*DATASET RECORDS*.
________________________

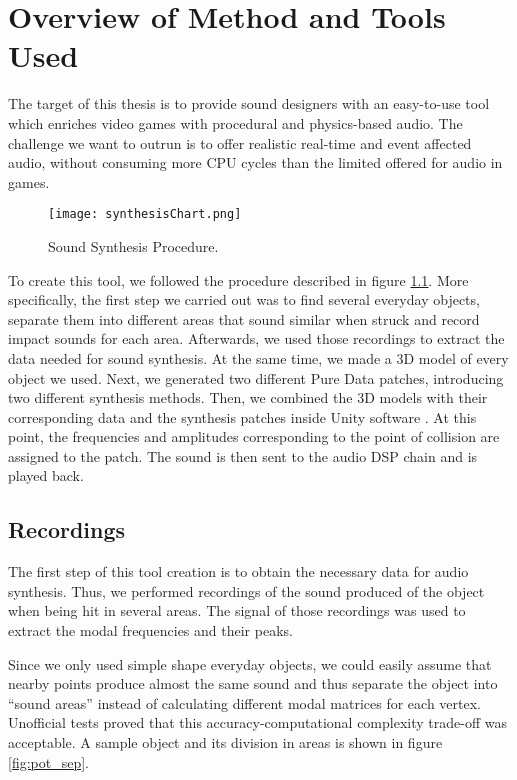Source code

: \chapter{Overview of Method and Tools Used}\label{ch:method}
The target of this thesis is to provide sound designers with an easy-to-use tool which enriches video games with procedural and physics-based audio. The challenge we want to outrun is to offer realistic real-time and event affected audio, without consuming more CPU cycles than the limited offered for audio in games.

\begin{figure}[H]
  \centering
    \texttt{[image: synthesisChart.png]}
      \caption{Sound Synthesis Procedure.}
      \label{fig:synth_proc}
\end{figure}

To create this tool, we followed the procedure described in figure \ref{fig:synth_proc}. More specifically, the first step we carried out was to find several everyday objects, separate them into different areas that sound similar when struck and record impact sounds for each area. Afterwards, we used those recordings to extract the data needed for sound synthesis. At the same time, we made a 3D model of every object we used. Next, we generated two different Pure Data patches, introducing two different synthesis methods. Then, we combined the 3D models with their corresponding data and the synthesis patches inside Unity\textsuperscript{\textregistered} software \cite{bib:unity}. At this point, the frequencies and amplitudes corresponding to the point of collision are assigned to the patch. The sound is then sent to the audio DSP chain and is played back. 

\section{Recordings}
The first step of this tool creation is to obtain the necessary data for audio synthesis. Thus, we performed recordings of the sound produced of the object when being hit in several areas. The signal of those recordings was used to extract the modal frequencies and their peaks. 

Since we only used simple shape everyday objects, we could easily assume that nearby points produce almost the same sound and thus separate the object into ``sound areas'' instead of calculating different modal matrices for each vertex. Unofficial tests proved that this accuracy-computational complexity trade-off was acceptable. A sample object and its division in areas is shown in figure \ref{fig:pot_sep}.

________________________

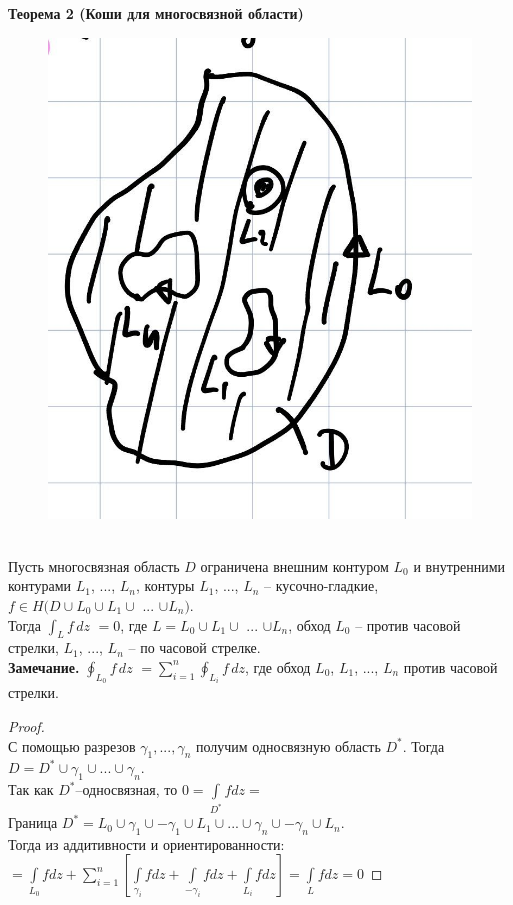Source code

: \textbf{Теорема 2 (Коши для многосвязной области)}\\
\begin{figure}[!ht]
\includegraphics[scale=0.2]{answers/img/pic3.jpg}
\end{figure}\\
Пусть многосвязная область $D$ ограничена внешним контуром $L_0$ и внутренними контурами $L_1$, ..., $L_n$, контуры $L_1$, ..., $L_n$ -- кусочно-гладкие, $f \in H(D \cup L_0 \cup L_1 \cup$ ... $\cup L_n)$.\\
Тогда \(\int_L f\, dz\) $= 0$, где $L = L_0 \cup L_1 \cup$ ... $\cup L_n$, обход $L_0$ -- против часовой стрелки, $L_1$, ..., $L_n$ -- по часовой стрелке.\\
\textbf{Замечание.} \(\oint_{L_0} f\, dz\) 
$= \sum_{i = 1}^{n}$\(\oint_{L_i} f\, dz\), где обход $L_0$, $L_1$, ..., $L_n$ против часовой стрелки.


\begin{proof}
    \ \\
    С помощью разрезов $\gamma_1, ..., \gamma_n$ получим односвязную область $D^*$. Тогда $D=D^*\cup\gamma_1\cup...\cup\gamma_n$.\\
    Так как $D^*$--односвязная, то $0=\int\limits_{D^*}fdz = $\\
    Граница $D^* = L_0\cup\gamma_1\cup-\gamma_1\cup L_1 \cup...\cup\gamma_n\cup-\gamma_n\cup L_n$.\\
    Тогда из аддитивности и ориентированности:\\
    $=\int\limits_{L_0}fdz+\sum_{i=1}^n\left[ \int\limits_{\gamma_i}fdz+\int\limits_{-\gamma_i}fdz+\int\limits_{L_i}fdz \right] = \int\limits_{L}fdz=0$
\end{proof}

________________________

*PROBLEM TO SOLVE*.
Each line in which the string "Тогда" is found must be copied from the data.

*COMPLETED TASK*.
Тогда \(\int_L f\, dz\) $= 0$, где $L = L_0 \cup L_1 \cup$ ... $\cup L_n$, обход $L_0$ -- против часовой стрелки, $L_1$, ..., $L_n$ -- по часовой стрелке.\\
    С помощью разрезов $\gamma_1, ..., \gamma_n$ получим односвязную область $D^*$. Тогда $D=D^*\cup\gamma_1\cup...\cup\gamma_n$.\\
    Тогда из аддитивности и ориентированности:\\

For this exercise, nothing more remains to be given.